In the awkward land of “so now you’re a college graduate”...a land that college students realize is coming and hope will never happen to them...a land where even the most basic experienced community is ripped from underneath of them and disconnect is a painful reminder that four years is plenty long and never long enough...these pieces come as welcome and needed respites from day-to-day life. I come back from SAU notoriously exhausted with a spirit that’s curiously light.

I easily forget what it is like to be around people who affirm your personhood...just for being you. I forget the importance of former professors and bosses and advisors who are still eager to be involved in your life and to speak truth into it. I forget that feeding into people in little ways has this way of feeding back into you. I forget that there is freedom in being known and still loved...even and despite the deals and messes in your life. I forget the power of asking people where God is working in their lives and being uplifted by the accountability and strength in the answers. I forget that God shows up somehow clearer in the faces of fellow believers who together seek to mirror Christ in their lives.

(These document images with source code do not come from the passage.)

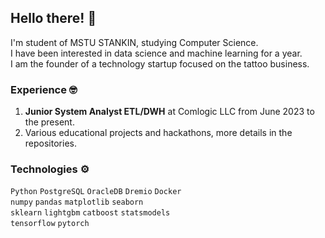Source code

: ## Hello there! 👋
I'm student of MSTU STANKIN, studying Computer Science.  
I have been interested in data science and machine learning for a year.  
I am the founder of a technology startup focused on the tattoo business.  

### Experience 🤓
1. **Junior System Analyst ETL/DWH** at Comlogic LLC from June 2023 to the present.  
2. Various educational projects and hackathons, more details in the repositories.  

### Technologies ⚙️
`Python` `PostgreSQL` `OracleDB` `Dremio` `Docker`  
`numpy` `pandas` `matplotlib` `seaborn`  
`sklearn` `lightgbm` `catboost` `statsmodels`  
`tensorflow` `pytorch`
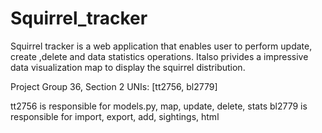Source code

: # Squirrel_tracker

Squirrel tracker is a web application that enables user to perform update, create ,delete and data statistics operations. Italso privides a impressive data visualization map to display the squirrel distribution.

Project Group 36, Section 2
UNIs: [tt2756, bl2779]

tt2756 is responsible for models.py, map, update, delete, stats
bl2779 is responsible for import, export, add, sightings, html 
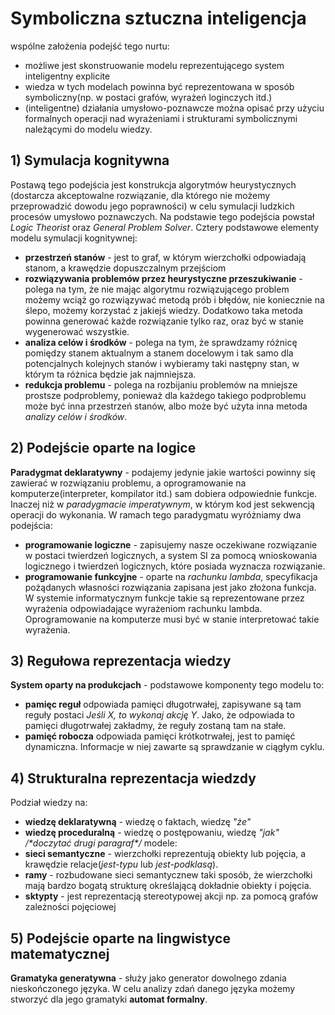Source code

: # Symboliczna sztuczna inteligencja

wspólne założenia podejść tego nurtu:
- możliwe jest skonstruowanie modelu reprezentującego system inteligentny explicite
- wiedza w tych modelach powinna być reprezentowana w sposób symboliczny(np. w postaci grafów, wyrażeń loginczych itd.)
- (inteligentne) działania umysłowo-poznawcze można opisać przy użyciu formalnych operacji nad wyrażeniami i strukturami symbolicznymi należącymi do modelu wiedzy.

## 1) Symulacja kognitywna

Postawą tego podejścia jest konstrukcja algorytmów heurystycznych (dostarcza akceptowalne rozwiązanie, dla którego nie możemy przeprowadzić dowodu jego poprawności) w celu symulacji ludzkich procesów umysłowo poznawczych.
Na podstawie tego podejścia powstał *Logic Theorist* oraz *General Problem Solver*.
Cztery podstawowe elementy modelu symulacji kognitywnej:
- **przestrzeń stanów** - jest to graf, w którym wierzchołki odpowiadają stanom, a krawędzie dopuszczalnym przejściom
- **rozwiązywania problemów przez heurystyczne przeszukiwanie** - polega na tym, że nie mając algorytmu rozwiązującego problem możemy wciąż go rozwiązywać metodą prób i błędów, nie koniecznie na ślepo, możemy korzystać z jakiejś wiedzy. Dodatkowo taka metoda powinna generować każde rozwiązanie tylko raz, oraz być w stanie wygenerować wszystkie.
- **analiza celów i środków** - polega na tym, że sprawdzamy różnicę pomiędzy stanem aktualnym a stanem docelowym i tak samo dla potencjalnych kolejnych stanów i wybieramy taki następny stan, w którym ta różnica będzie jak najmniejsza.
- **redukcja problemu** - polega na rozbijaniu problemów na mniejsze prostsze podproblemy, ponieważ dla każdego takiego podproblemu może być inna przestrzeń stanów, albo może być użyta inna metoda *analizy celów i środków*.

## 2) Podejście oparte na logice

**Paradygmat deklaratywny** - podajemy jedynie jakie wartości powinny się zawierać w rozwiązaniu problemu, a oprogramowanie na komputerze(interpreter, kompilator itd.) sam dobiera odpowiednie funkcje. Inaczej niż w *paradygmacie imperatywnym*, w którym kod jest sekwencją operacji do wykonania.
W ramach tego paradygmatu wyróżniamy dwa podejścia:
- **programowanie logiczne** - zapisujemy nasze oczekiwane rozwiązanie w postaci twierdzeń logicznych, a system SI za pomocą wnioskowania logicznego i twierdzeń logicznych, które posiada wyznacza rozwiązanie.
- **programowanie funkcyjne** - oparte na *rachunku lambda*, specyfikacja pożądanych własności rozwiązania zapisana jest jako złożona funkcja. W systemie informatycznym funkcje takie są reprezentowane przez wyrażenia odpowiadające wyrażeniom rachunku lambda. Oprogramowanie na komputerze musi być w stanie interpretować takie wyrażenia.

## 3) Regułowa reprezentacja wiedzy

**System oparty na produkcjach** - podstawowe komponenty tego modelu to:
- **pamięc reguł** odpowiada pamięci długotrwałej, zapisywane są tam reguły postaci *Jeśli X, to wykonaj akcję Y*. Jako, że odpowiada to pamięci długotrwałej zakładmy, że reguły zostaną tam na stałe.
- **pamięć robocza** odpowiada pamięci krótkotrwałej, jest to pamięć dynamiczna. Informacje w niej zawarte są sprawdzanie w ciągłym cyklu.

## 4) Strukturalna reprezentacja wiedzdy

Podział wiedzy na:
- **wiedzę deklaratywną** - wiedzę o faktach, wiedzę *"że"*
- **wiedzę proceduralną** - wiedzę o postępowaniu, wiedzę *"jak"*
*/\*doczytać drugi paragraf\*/*
modele:
- **sieci semantyczne** - wierzchołki reprezentują obiekty lub pojęcia, a krawędzie relacje(*jest-typu* lub *jest-podklasą*).
- **ramy** - rozbudowane sieci semantycznew taki sposób, że wierzchołki mają bardzo bogatą strukturę określającą dokładnie obiekty i pojęcia.
- **sktypty** - jest reprezentacją stereotypowej akcji np. za pomocą grafów zależności pojęciowej

## 5) Podejście oparte na lingwistyce matematycznej

**Gramatyka generatywna** - służy jako generator dowolnego zdania nieskończonego języka. W celu analizy zdań danego języka możemy stworzyć dla jego gramatyki **automat formalny**. 
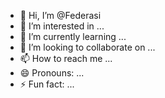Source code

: - 👋 Hi, I’m @Federasi
- 👀 I’m interested in ...
- 🌱 I’m currently learning ...
- 💞️ I’m looking to collaborate on ...
- 📫 How to reach me ...
- 😄 Pronouns: ...
- ⚡ Fun fact: ...

<!---
Federasi/Federasi is a ✨ special ✨ repository because its `README.md` (this file) appears on your GitHub profile.
You can click the Preview link to take a look at your changes.
--->
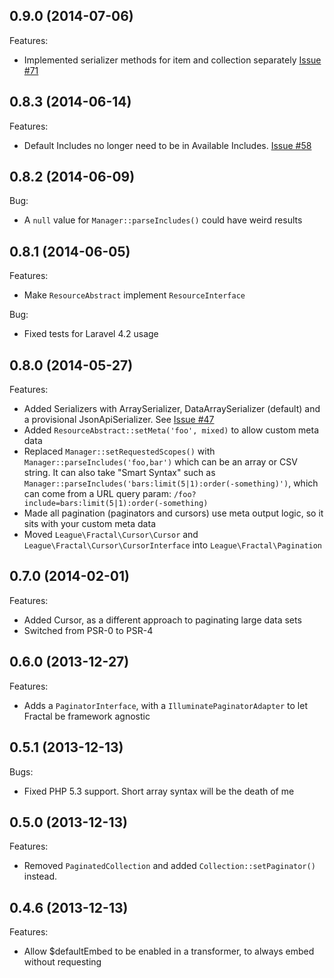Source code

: ## 0.9.0 (2014-07-06)

Features:

  - Implemented serializer methods for item and collection separately [Issue #71]

[Issue #71]: https://github.com/thephpleague/fractal/issues/71

## 0.8.3 (2014-06-14)

Features:

  - Default Includes no longer need to be in Available Includes. [Issue #58]

[Issue #58]: https://github.com/thephpleague/fractal/issues/58

## 0.8.2 (2014-06-09)

Bug:

  - A `null` value for `Manager::parseIncludes()` could have weird results

## 0.8.1 (2014-06-05)

Features:

  - Make `ResourceAbstract` implement `ResourceInterface`

Bug:

  - Fixed tests for Laravel 4.2 usage


## 0.8.0 (2014-05-27)

Features:

  - Added Serializers with ArraySerializer, DataArraySerializer (default) and a provisional JsonApiSerializer. See [Issue #47]
  - Added `ResourceAbstract::setMeta('foo', mixed)` to allow custom meta data
  - Replaced `Manager::setRequestedScopes()` with `Manager::parseIncludes('foo,bar')` which can be an array or CSV string. It can
  also take "Smart Syntax" such as `Manager::parseIncludes('bars:limit(5|1):order(-something)')`, which can come from a URL query
  param: `/foo?include=bars:limit(5|1):order(-something)`
  - Made all pagination (paginators and cursors) use meta output logic, so it sits with your custom meta data
  - Moved `League\Fractal\Cursor\Cursor` and `League\Fractal\Cursor\CursorInterface` into `League\Fractal\Pagination`

[Issue #27]: https://github.com/thephpleague/fractal/issues/27
[Issue #47]: https://github.com/thephpleague/fractal/pull/47

## 0.7.0 (2014-02-01)

Features:

  - Added Cursor, as a different approach to paginating large data sets
  - Switched from PSR-0 to PSR-4

## 0.6.0 (2013-12-27)

Features:

  - Adds a `PaginatorInterface`, with a `IlluminatePaginatorAdapter` to let Fractal be framework agnostic

## 0.5.1 (2013-12-13)

Bugs:

  - Fixed PHP 5.3 support. Short array syntax will be the death of me

## 0.5.0 (2013-12-13)

Features:

  - Removed `PaginatedCollection` and added `Collection::setPaginator()` instead.

## 0.4.6 (2013-12-13)

Features:

  - Allow $defaultEmbed to be enabled in a transformer, to always embed without requesting
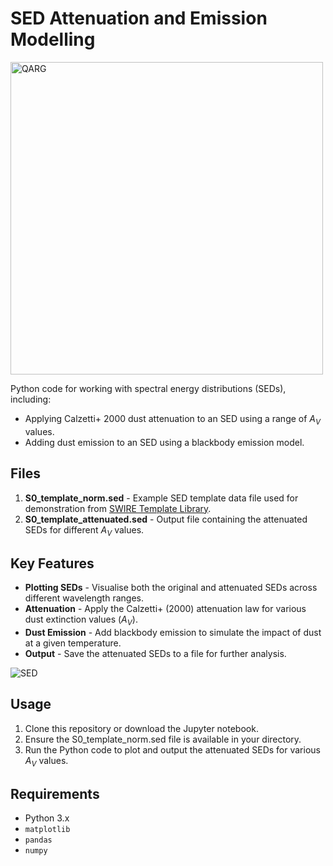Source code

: # SED Attenuation and Emission Modelling

<img src="https://mjcowley.github.io/images/qarg_bw.png" alt="QARG" width="500" />

Python code for working with spectral energy distributions (SEDs), including:
- Applying Calzetti+ 2000 dust attenuation to an SED using a range of $A_V$ values.
- Adding dust emission to an SED using a blackbody emission model.

## Files

1. **S0_template_norm.sed** - Example SED template data file used for demonstration from [SWIRE Template Library](http://www.iasf-milano.inaf.it/~polletta/templates/swire_templates.html).
2. **S0_template_attenuated.sed** - Output file containing the attenuated SEDs for different $A_V$ values.

## Key Features

- **Plotting SEDs** - Visualise both the original and attenuated SEDs across different wavelength ranges.
- **Attenuation** - Apply the Calzetti+ (2000) attenuation law for various dust extinction values ($A_V$).
- **Dust Emission** - Add blackbody emission to simulate the impact of dust at a given temperature.
- **Output** - Save the attenuated SEDs to a file for further analysis.

![SED](https://mjcowley.github.io/images/SED-attenuation-and-emission.png)

## Usage

1. Clone this repository or download the Jupyter notebook.
2. Ensure the S0_template_norm.sed file is available in your directory.
3. Run the Python code to plot and output the attenuated SEDs for various $A_V$ values.

## Requirements

- Python 3.x
- `matplotlib`
- `pandas`
- `numpy`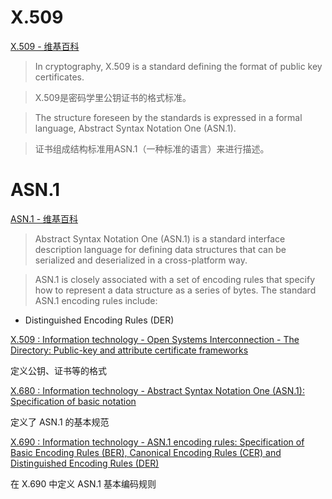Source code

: # X.509
[X.509 - 维基百科](https://zh.wikipedia.org/wiki/X.509)
> In cryptography, X.509 is a standard defining the format of public key certificates. 

> X.509是密码学里公钥证书的格式标准。

> The structure foreseen by the standards is expressed in a formal language, Abstract Syntax Notation One (ASN.1).

> 证书组成结构标准用ASN.1（一种标准的语言）来进行描述。


# ASN.1
[ASN.1 - 维基百科](https://zh.wikipedia.org/wiki/ASN.1)

> Abstract Syntax Notation One (ASN.1) is a standard interface description language for defining data structures that can be serialized and deserialized in a cross-platform way. 

> ASN.1 is closely associated with a set of encoding rules that specify how to represent a data structure as a series of bytes. The standard ASN.1 encoding rules include:

* Distinguished Encoding Rules (DER)

[X.509 : Information technology - Open Systems Interconnection - The Directory: Public-key and attribute certificate frameworks](https://www.itu.int/rec/T-REC-X.509/en)

定义公钥、证书等的格式

[X.680 : Information technology - Abstract Syntax Notation One (ASN.1): Specification of basic notation](https://www.itu.int/rec/T-REC-X.680-201508-I/en)

定义了 ASN.1 的基本规范

[X.690 : Information technology - ASN.1 encoding rules: Specification of Basic Encoding Rules (BER), Canonical Encoding Rules (CER) and Distinguished Encoding Rules (DER)](https://www.itu.int/rec/T-REC-X.690-201508-I/en)

在 X.690 中定义 ASN.1 基本编码规则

And those things, those people, encourage me. The reminders of things so easily forgotten encourage me. I am reminded of how much I love people...and that endeavoring towards ministry I can’t articulate isn’t stupid. I’m reminded that there are people who ask real questions and stick around to hear real answers. I am reminded that I am part of a bigger picture...and that I can’t sit in my brokenness without recognizing the brokenness in the lives of others. I am reminded of things I shouldn’t need to be reminded of...like the fact I have an intrinsic worth as the daughter of the King too. It is easy to be okay being an involuntary celebrity when the encouragement reminds me of the joy that is already mine...

Something tells me that this marked way that encouragement is a natural response to the life we live and the people we interact with is part of the way things were meant to be. I feel...blessed...to be a recipient of it and only hope I reciprocate in such a way as to be part of the strengthening of the Body as whole...

“Therefore, encourage one another and build each other up, just as in fact you are doing.”